I’m not sure Rodden is right to characterize the downtowns of Ashtabula, Ohio, and Muncie, Indiana, (among other places) as more stung by industrial job loss than their outskirts. They were once. But John Updike’s America, where Harry Angstrom could take the bus home from his job as a linotype operator, is a long time gone. Manufacturing work has taken place outside of downtown for many decades. The top four small metro areas for job sprawl, according to a 2009 Brookings analysis, were all post-industrial Northeast cities: Poughkeepsie, New York; Scranton and Wilkes-Barre in Pennsylvania; Youngstown, Ohio; and Worcester, Massachusetts. In Scranton/Wilkes-Barre, for example, more than half of all jobs are more than 10 miles from the two cities’ downtowns. That’s not new. So when the plant closes, it shouldn’t burn downtown voters more than others.

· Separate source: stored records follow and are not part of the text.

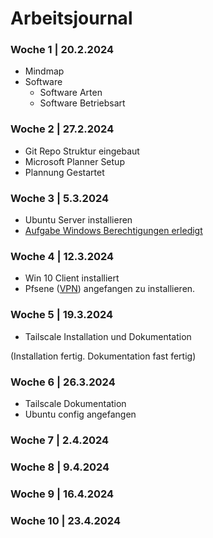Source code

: # Arbeitsjournal

### Woche 1 | 20.2.2024

- Mindmap
- Software
  - Software Arten
  - Software Betriebsart

### Woche 2 | 27.2.2024

- Git Repo Struktur eingebaut
- Microsoft Planner Setup
- Plannung Gestartet

### Woche 3 | 5.3.2024

- Ubuntu Server installieren
- [Aufgabe Windows Berechtigungen erledigt](Berechtigungen-Lösung.md)

### Woche 4 | 12.3.2024

- Win 10 Client installiert
- Pfsene ([VPN](https://gitlab.com/ch-tbz-it/Stud/m158/-/blob/main/04_Unterrichtsressourcen/00_Proxmox/Tailscale/Guide.md?ref_type=heads)) angefangen zu installieren.

### Woche 5 | 19.3.2024

- Tailscale Installation und Dokumentation

(Installation fertig. Dokumentation fast fertig)

### Woche 6 | 26.3.2024

- Tailscale Dokumentation 
- Ubuntu config angefangen

### Woche 7 | 2.4.2024


### Woche 8 | 9.4.2024


### Woche 9 | 16.4.2024


### Woche 10 | 23.4.2024
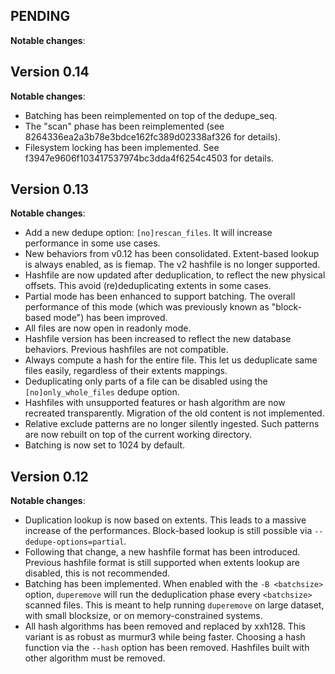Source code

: PENDING
---

**Notable changes**:

Version 0.14
---

**Notable changes**:
 * Batching has been reimplemented on top of the dedupe\_seq.
 * The "scan" phase has been reimplemented (see 8264336ea2a3b78e3bdce162fc389d02338af326 for details).
 * Filesystem locking has been implemented. See f3947e9606f103417537974bc3dda4f6254c4503 for details.

Version 0.13
---

**Notable changes**:
 * Add a new dedupe option: `[no]rescan_files`. It will increase performance in some use cases.
 * New behaviors from v0.12 has been consolidated. Extent-based lookup is always enabled, as is fiemap. The v2 hashfile is no longer supported.
 * Hashfile are now updated after deduplication, to reflect the new physical offsets. This avoid (re)deduplicating extents in some cases.
 * Partial mode has been enhanced to support batching. The overall performance of this mode (which was previously known as "block-based mode") has been improved.
 * All files are now open in readonly mode.
 * Hashfile version has been increased to reflect the new database behaviors. Previous hashfiles are not compatible.
 * Always compute a hash for the entire file. This let us deduplicate same files easily, regardless of their extents mappings.
 * Deduplicating only parts of a file can be disabled using the `[no]only_whole_files` dedupe option.
 * Hashfiles with unsupported features or hash algorithm are now recreated transparently. Migration of the old content is not implemented.
 * Relative exclude patterns are no longer silently ingested. Such patterns are now rebuilt on top of the current working directory.
 * Batching is now set to 1024 by default.

Version 0.12
---

**Notable changes**:
 * Duplication lookup is now based on extents. This leads to a massive increase of the performances. Block-based lookup is still possible via `--dedupe-options=partial`.
 * Following that change, a new hashfile format has been introduced. Previous hashfile format is still supported when extents lookup are disabled, this is not recommended.
 * Batching has been implemented. When enabled with the `-B <batchsize>` option, `duperemove` will run the deduplication phase every `<batchsize>` scanned files. This is meant to help running `duperemove` on large dataset, with small blocksize, or on memory-constrained systems.
 * All hash algorithms has been removed and replaced by xxh128. This variant is as robust as murmur3 while being faster. Choosing a hash function via the `--hash` option has been removed. Hashfiles built with other algorithm must be removed.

Still, whatever voters’ grievances about deindustrialization, there are other correlations that would tip these old town centers—Scranton, Wilkes-Barre, Reading, and Johnstown, in Pennsylvania, for example—toward Democrats. For one thing, they are almost all poorer than their suburbs. For another, they all have concentrated minority populations. They also have more rental housing, and their residents ought to have a closer relationship to the public assets that Democrats have traditionally championed, like universities, libraries, parks, and transit.
For Democrats, the problem with these people isn’t that they didn’t vote Democratic; it’s that they didn’t vote at all. In some cases, turnout in downtown precincts was about half what it was a few miles away. Clinton still carried them.
This, then, is an optimistic message about left-wing politics in non-metropolitan America: Those deep-red swaths of countryside in Pennsylvania, Ohio, and Indiana are more politically diverse than they look. It just depends on your frame of reference.